* [To do]
This exercise calls for an exact transcription. Set down every record below.

[Data entries]
┌──
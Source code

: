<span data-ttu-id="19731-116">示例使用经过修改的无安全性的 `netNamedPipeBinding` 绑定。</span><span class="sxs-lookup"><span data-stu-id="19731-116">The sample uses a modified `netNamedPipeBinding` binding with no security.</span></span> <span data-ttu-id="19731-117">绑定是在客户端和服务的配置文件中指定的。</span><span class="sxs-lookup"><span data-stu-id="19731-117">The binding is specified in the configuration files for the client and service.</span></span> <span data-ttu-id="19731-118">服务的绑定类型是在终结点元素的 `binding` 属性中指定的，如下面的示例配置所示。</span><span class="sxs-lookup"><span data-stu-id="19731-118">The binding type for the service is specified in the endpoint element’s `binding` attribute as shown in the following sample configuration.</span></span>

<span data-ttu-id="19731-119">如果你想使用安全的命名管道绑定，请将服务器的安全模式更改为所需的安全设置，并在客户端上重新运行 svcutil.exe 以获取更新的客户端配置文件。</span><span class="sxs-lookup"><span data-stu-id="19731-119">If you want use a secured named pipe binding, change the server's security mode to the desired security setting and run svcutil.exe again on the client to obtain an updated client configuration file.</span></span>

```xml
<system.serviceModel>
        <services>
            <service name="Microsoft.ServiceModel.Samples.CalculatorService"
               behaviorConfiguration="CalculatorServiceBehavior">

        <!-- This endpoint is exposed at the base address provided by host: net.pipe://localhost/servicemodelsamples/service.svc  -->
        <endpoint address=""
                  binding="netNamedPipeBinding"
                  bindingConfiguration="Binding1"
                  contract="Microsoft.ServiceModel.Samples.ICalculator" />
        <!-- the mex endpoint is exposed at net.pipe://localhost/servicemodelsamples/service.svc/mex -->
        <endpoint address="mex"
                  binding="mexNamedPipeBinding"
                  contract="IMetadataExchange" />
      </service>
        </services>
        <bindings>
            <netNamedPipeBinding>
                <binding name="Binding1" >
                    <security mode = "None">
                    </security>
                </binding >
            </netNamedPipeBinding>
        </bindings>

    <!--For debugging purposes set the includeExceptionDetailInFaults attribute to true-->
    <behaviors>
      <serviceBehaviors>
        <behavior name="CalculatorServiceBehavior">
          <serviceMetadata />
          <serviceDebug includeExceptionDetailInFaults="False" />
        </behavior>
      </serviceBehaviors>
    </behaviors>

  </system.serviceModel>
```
└──
* [Exercise output]
Source code

:<span data-ttu-id="19731-116">示例使用经过修改的无安全性的 `netNamedPipeBinding` 绑定。</span><span class="sxs-lookup"><span data-stu-id="19731-116">The sample uses a modified `netNamedPipeBinding` binding with no security.</span></span> <span data-ttu-id="19731-117">绑定是在客户端和服务的配置文件中指定的。</span><span class="sxs-lookup"><span data-stu-id="19731-117">The binding is specified in the configuration files for the client and service.</span></span> <span data-ttu-id="19731-118">服务的绑定类型是在终结点元素的 `binding` 属性中指定的，如下面的示例配置所示。</span><span class="sxs-lookup"><span data-stu-id="19731-118">The binding type for the service is specified in the endpoint element’s `binding` attribute as shown in the following sample configuration.</span></span>

<span data-ttu-id="19731-119">如果你想使用安全的命名管道绑定，请将服务器的安全模式更改为所需的安全设置，并在客户端上重新运行 svcutil.exe 以获取更新的客户端配置文件。</span><span class="sxs-lookup"><span data-stu-id="19731-119">If you want use a secured named pipe binding, change the server's security mode to the desired security setting and run svcutil.exe again on the client to obtain an updated client configuration file.</span></span>

```xml
<system.serviceModel>
        <services>
            <service name="Microsoft.ServiceModel.Samples.CalculatorService"
               behaviorConfiguration="CalculatorServiceBehavior">

        <!-- This endpoint is exposed at the base address provided by host: net.pipe://localhost/servicemodelsamples/service.svc  -->
        <endpoint address=""
                  binding="netNamedPipeBinding"
                  bindingConfiguration="Binding1"
                  contract="Microsoft.ServiceModel.Samples.ICalculator" />
        <!-- the mex endpoint is exposed at net.pipe://localhost/servicemodelsamples/service.svc/mex -->
        <endpoint address="mex"
                  binding="mexNamedPipeBinding"
                  contract="IMetadataExchange" />
      </service>
        </services>
        <bindings>
            <netNamedPipeBinding>
                <binding name="Binding1" >
                    <security mode = "None">
                    </security>
                </binding >
            </netNamedPipeBinding>
        </bindings>

    <!--For debugging purposes set the includeExceptionDetailInFaults attribute to true-->
    <behaviors>
      <serviceBehaviors>
        <behavior name="CalculatorServiceBehavior">
          <serviceMetadata />
          <serviceDebug includeExceptionDetailInFaults="False" />
        </behavior>
      </serviceBehaviors>
    </behaviors>

  </system.serviceModel>
```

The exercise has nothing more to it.